REQUIRED ACTION – Tally every line in the data that has the word "docs" and report only the total.

☆ ☆ ☆

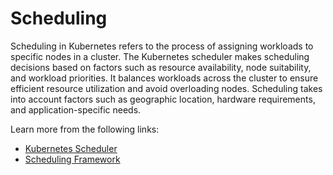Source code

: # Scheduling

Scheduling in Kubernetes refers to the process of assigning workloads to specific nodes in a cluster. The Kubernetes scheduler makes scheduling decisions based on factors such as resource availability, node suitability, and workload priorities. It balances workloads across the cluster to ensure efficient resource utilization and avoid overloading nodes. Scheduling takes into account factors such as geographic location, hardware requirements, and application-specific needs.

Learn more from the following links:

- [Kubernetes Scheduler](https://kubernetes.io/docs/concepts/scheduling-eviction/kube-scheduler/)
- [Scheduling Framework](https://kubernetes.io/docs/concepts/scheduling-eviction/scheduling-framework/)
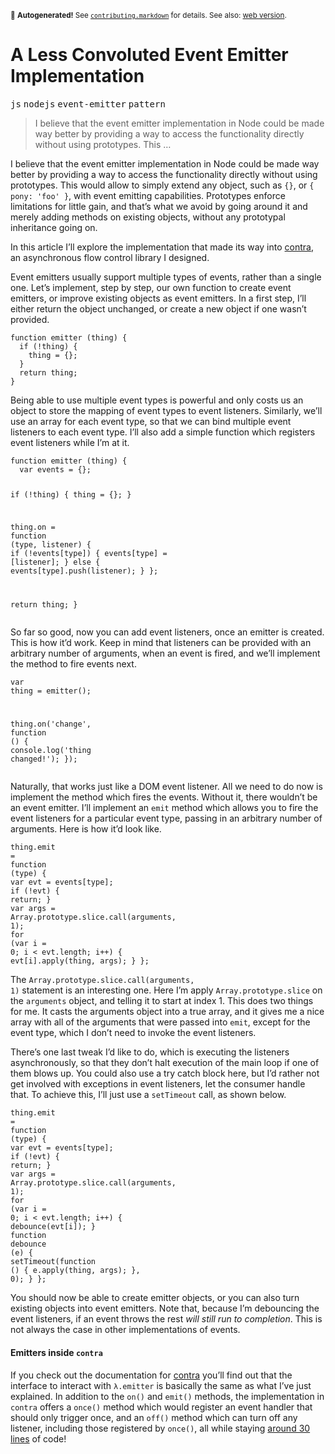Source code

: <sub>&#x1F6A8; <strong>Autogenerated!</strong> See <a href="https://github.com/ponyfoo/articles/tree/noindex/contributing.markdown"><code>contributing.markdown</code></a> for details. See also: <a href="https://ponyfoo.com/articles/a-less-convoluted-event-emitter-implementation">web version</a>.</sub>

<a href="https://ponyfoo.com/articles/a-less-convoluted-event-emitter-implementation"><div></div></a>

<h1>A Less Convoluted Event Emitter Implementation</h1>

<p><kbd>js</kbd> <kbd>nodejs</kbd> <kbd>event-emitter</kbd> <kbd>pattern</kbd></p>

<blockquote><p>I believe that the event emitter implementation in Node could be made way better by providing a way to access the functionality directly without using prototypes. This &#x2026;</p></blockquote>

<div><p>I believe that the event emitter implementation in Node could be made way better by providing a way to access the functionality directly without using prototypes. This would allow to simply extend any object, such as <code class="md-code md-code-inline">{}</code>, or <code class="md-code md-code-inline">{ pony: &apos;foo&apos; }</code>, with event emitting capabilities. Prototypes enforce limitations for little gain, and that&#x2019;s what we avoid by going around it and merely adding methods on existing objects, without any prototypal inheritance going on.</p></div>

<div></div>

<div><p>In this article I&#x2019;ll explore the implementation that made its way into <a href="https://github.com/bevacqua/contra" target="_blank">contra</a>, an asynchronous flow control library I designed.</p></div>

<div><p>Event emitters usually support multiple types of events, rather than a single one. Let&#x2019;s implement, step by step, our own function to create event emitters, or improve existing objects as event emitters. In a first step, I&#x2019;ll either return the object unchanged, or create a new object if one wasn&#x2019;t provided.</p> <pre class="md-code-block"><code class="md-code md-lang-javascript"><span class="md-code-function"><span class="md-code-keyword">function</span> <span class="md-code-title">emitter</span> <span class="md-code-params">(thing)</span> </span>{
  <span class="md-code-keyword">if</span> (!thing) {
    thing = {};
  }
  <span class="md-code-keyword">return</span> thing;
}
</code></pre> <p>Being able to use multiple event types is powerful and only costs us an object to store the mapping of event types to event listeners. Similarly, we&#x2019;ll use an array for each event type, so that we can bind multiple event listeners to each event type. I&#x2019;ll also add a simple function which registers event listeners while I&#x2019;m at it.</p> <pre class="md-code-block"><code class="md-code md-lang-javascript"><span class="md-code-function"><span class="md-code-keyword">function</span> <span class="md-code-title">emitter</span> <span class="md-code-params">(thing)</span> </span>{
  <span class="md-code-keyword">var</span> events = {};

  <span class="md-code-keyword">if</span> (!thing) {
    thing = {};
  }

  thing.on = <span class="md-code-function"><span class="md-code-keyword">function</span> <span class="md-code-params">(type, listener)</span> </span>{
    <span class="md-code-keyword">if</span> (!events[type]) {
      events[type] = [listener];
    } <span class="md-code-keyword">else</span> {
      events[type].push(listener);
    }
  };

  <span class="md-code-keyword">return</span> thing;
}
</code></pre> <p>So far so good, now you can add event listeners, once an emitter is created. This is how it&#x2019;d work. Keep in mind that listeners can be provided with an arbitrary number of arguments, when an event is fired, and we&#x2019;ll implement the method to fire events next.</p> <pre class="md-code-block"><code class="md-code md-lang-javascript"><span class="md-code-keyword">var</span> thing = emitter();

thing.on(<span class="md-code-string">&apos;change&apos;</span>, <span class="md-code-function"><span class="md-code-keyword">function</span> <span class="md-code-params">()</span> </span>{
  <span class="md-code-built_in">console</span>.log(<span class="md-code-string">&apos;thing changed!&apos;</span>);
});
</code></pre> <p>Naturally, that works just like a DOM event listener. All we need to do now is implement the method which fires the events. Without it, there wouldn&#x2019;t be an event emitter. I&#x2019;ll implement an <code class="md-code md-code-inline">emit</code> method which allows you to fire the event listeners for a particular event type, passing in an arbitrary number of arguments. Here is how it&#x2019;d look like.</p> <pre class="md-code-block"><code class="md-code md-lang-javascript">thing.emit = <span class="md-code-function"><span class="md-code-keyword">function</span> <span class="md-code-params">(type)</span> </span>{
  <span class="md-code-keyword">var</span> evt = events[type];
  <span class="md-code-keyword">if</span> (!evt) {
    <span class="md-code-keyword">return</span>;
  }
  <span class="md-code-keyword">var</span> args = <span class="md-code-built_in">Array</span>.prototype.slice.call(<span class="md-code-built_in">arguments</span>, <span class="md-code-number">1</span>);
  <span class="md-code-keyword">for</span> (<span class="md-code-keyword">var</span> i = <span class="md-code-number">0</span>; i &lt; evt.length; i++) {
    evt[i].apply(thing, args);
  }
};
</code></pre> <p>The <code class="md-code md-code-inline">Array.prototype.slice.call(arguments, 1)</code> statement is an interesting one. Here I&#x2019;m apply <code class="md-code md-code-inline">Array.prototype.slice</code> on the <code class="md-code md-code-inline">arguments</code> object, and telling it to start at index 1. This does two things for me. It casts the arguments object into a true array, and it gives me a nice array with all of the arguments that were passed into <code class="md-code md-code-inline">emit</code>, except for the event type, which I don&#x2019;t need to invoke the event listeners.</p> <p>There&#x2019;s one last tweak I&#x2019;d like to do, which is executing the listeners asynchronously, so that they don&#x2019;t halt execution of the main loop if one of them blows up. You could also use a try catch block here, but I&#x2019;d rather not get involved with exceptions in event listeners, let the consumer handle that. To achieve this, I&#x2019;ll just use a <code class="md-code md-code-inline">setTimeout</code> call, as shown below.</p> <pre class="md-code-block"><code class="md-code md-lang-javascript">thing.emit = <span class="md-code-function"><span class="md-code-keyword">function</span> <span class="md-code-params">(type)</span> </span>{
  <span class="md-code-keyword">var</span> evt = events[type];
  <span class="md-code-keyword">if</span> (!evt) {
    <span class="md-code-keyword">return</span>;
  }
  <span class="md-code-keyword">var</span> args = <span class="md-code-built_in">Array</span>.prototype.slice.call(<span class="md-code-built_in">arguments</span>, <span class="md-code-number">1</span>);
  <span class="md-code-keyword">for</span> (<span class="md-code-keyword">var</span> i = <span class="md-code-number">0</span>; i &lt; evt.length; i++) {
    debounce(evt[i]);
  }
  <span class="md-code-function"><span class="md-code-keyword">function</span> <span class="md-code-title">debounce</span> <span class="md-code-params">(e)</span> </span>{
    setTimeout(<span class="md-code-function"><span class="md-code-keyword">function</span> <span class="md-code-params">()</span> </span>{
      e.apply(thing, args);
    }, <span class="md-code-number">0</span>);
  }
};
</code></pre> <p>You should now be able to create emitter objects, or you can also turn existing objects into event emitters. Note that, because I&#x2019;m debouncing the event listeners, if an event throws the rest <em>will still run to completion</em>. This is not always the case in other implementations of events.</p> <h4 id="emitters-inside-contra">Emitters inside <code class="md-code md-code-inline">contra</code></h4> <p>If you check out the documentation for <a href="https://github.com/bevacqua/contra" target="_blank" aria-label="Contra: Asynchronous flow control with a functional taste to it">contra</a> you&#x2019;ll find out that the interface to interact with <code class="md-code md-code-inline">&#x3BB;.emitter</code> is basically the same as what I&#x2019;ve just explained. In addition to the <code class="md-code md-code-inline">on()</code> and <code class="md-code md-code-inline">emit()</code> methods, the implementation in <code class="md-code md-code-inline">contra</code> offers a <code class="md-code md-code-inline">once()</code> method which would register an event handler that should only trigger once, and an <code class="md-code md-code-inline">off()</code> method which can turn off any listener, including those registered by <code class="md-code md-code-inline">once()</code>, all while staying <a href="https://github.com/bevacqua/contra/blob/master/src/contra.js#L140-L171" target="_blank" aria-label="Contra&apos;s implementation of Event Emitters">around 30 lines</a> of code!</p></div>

☆ ☆ ☆

COMPLETED TASK – 2